Task: Copy each line of the records below that has "plus" in it.

-- Opening Marker --

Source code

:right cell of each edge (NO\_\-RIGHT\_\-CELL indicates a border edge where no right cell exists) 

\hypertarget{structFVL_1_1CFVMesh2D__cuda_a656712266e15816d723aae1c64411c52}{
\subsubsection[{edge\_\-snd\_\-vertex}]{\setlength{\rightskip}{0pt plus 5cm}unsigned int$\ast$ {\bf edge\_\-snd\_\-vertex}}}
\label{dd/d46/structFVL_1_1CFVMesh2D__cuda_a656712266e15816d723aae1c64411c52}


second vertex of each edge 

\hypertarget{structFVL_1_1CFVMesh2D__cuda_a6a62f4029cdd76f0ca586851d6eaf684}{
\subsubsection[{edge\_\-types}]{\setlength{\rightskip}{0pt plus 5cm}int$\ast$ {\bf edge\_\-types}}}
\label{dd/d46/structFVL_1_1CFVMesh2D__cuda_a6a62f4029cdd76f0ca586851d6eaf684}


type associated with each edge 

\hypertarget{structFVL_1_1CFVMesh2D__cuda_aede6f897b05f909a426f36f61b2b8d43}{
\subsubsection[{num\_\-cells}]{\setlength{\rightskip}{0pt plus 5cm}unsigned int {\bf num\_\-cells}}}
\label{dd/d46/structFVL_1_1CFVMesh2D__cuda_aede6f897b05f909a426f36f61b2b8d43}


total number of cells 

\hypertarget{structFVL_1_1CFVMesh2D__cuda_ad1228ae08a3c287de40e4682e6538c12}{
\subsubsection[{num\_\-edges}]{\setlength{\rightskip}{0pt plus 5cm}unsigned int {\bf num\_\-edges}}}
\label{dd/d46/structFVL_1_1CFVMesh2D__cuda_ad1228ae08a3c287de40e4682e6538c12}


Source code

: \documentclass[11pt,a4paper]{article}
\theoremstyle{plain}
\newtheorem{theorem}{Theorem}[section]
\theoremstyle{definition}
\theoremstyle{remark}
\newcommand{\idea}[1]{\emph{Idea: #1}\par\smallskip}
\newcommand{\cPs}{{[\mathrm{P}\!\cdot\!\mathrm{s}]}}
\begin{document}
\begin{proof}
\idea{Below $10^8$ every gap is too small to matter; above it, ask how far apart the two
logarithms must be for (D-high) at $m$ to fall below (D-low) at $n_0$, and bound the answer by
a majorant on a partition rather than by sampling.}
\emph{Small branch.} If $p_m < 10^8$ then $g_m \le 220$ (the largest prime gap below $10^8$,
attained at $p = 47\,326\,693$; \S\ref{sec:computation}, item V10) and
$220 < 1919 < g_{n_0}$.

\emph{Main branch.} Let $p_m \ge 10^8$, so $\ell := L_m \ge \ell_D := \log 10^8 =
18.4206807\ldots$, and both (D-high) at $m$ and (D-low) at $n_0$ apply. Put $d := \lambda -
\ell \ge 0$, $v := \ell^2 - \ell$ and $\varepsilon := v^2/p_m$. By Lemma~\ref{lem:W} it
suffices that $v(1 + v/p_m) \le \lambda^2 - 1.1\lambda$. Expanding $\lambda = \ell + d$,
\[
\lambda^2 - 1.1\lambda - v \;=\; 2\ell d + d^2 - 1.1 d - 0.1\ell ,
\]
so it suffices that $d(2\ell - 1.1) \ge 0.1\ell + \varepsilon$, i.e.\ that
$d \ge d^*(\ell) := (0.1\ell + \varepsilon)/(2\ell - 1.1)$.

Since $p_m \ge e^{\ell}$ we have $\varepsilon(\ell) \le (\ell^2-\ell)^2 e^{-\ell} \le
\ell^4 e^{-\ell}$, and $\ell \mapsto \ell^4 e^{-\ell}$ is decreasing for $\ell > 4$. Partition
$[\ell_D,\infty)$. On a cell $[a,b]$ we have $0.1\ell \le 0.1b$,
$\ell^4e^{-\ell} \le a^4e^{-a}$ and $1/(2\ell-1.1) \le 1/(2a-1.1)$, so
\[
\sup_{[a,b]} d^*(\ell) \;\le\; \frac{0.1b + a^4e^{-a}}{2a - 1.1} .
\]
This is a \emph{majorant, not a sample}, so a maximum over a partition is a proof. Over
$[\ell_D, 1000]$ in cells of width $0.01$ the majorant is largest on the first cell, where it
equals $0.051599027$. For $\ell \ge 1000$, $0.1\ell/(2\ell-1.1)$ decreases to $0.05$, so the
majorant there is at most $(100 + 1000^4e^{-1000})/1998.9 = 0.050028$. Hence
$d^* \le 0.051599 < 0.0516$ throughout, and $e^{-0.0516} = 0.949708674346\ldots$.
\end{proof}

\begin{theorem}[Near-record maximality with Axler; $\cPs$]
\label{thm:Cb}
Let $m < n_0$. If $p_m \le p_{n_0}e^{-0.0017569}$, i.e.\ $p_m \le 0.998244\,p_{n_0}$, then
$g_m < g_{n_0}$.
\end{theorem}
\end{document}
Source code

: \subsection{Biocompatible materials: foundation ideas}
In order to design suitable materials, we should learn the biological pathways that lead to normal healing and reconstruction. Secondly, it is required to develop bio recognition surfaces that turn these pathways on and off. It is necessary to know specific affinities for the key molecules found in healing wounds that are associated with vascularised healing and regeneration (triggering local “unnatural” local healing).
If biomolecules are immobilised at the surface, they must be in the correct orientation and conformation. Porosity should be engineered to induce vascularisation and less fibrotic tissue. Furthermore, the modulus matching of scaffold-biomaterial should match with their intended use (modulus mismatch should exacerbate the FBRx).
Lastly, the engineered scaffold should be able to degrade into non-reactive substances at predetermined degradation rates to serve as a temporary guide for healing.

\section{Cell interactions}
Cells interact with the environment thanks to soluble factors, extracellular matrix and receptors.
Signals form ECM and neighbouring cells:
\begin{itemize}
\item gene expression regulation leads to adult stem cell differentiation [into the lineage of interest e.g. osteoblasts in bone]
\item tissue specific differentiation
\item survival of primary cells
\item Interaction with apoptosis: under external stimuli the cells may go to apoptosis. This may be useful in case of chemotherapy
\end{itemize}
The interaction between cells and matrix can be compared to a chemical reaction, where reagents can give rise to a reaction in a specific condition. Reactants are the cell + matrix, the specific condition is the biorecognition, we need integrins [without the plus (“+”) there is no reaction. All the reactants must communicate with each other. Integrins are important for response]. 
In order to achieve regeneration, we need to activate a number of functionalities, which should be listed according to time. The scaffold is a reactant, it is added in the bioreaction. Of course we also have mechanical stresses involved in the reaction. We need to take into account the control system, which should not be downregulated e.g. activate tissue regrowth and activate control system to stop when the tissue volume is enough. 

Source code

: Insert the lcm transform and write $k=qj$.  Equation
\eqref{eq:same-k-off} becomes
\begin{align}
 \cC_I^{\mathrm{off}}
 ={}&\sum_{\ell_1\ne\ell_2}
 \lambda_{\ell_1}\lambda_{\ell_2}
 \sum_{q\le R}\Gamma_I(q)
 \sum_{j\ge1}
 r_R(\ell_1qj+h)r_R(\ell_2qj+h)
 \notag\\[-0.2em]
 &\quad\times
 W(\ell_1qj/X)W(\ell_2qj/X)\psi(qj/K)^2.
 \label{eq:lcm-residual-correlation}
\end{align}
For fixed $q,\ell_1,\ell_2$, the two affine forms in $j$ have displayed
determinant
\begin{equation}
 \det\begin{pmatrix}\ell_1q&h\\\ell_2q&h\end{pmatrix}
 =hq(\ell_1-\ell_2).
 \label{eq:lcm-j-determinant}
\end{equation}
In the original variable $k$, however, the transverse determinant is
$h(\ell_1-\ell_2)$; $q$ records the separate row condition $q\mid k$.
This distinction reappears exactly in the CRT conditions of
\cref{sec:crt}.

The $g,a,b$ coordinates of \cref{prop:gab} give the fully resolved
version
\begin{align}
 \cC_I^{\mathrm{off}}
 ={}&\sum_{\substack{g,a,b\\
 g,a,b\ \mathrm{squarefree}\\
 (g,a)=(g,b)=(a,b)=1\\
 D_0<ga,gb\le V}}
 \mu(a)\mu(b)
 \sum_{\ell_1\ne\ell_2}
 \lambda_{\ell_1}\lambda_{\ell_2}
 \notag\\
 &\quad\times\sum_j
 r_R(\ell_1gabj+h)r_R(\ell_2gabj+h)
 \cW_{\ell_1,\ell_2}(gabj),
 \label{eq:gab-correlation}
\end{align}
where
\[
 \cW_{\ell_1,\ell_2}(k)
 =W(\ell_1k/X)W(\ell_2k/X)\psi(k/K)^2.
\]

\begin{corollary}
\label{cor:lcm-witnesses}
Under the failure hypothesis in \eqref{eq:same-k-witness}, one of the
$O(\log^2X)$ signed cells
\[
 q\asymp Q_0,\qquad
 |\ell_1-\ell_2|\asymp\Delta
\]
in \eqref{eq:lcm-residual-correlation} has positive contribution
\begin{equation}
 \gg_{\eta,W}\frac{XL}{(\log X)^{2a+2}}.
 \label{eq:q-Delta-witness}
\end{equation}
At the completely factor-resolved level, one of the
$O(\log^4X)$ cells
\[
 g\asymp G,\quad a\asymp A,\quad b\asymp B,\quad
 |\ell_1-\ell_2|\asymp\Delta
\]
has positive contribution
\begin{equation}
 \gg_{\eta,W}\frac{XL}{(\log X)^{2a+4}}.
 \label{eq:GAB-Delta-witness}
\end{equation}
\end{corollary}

-- Closing Marker --

Result of this exercise:
\subsubsection[{edge\_\-snd\_\-vertex}]{\setlength{\rightskip}{0pt plus 5cm}unsigned int$\ast$ {\bf edge\_\-snd\_\-vertex}}}
\subsubsection[{edge\_\-types}]{\setlength{\rightskip}{0pt plus 5cm}int$\ast$ {\bf edge\_\-types}}}
\subsubsection[{num\_\-cells}]{\setlength{\rightskip}{0pt plus 5cm}unsigned int {\bf num\_\-cells}}}
\subsubsection[{num\_\-edges}]{\setlength{\rightskip}{0pt plus 5cm}unsigned int {\bf num\_\-edges}}}
The interaction between cells and matrix can be compared to a chemical reaction, where reagents can give rise to a reaction in a specific condition. Reactants are the cell + matrix, the specific condition is the biorecognition, we need integrins [without the plus (“+”) there is no reaction. All the reactants must communicate with each other. Integrins are important for response]. 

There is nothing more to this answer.